Task ▸ Pick every line out of the entries below that has the string "check", and copy it.

**** Working data

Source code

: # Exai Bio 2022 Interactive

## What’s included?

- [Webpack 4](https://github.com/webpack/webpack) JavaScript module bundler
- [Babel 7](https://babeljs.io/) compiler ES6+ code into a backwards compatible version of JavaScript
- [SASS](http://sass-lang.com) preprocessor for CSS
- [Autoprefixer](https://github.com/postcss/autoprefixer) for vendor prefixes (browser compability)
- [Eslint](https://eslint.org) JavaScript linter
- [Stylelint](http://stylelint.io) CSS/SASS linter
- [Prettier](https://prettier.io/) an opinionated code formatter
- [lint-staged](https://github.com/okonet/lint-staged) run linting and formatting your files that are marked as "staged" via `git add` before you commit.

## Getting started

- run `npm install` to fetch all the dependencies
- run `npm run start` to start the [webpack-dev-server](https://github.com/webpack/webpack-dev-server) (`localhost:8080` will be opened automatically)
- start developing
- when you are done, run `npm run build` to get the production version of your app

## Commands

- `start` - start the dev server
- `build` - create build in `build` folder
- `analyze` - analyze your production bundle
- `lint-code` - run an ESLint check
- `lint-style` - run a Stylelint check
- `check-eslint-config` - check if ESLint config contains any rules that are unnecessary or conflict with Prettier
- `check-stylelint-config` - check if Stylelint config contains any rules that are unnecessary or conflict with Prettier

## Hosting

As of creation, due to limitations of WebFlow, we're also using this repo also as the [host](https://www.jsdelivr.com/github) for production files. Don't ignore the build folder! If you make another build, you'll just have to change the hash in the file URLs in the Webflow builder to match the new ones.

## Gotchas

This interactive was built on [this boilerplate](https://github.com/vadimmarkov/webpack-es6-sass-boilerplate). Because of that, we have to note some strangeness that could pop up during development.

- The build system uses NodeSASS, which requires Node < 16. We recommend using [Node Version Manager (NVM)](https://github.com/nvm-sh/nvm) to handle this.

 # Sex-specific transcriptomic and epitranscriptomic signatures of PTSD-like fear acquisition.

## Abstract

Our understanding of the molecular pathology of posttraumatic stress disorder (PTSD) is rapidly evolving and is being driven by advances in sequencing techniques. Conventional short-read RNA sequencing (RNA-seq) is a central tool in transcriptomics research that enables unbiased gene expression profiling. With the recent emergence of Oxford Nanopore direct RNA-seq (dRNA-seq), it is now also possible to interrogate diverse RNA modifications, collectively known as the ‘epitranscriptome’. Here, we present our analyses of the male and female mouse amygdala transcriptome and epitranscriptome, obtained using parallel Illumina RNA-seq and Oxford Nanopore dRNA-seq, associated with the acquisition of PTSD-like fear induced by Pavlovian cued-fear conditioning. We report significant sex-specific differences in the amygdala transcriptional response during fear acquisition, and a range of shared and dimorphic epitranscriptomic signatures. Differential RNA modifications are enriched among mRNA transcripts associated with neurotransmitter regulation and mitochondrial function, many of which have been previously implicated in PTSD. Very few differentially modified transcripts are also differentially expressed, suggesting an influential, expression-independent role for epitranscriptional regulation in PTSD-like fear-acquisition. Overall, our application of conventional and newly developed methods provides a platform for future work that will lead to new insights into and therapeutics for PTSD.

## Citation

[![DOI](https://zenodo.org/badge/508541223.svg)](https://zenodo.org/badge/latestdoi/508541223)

********

Reply to the exercise ▸
- `lint-code` - run an ESLint check
- `lint-style` - run a Stylelint check
- `check-eslint-config` - check if ESLint config contains any rules that are unnecessary or conflict with Prettier
- `check-stylelint-config` - check if Stylelint config contains any rules that are unnecessary or conflict with Prettier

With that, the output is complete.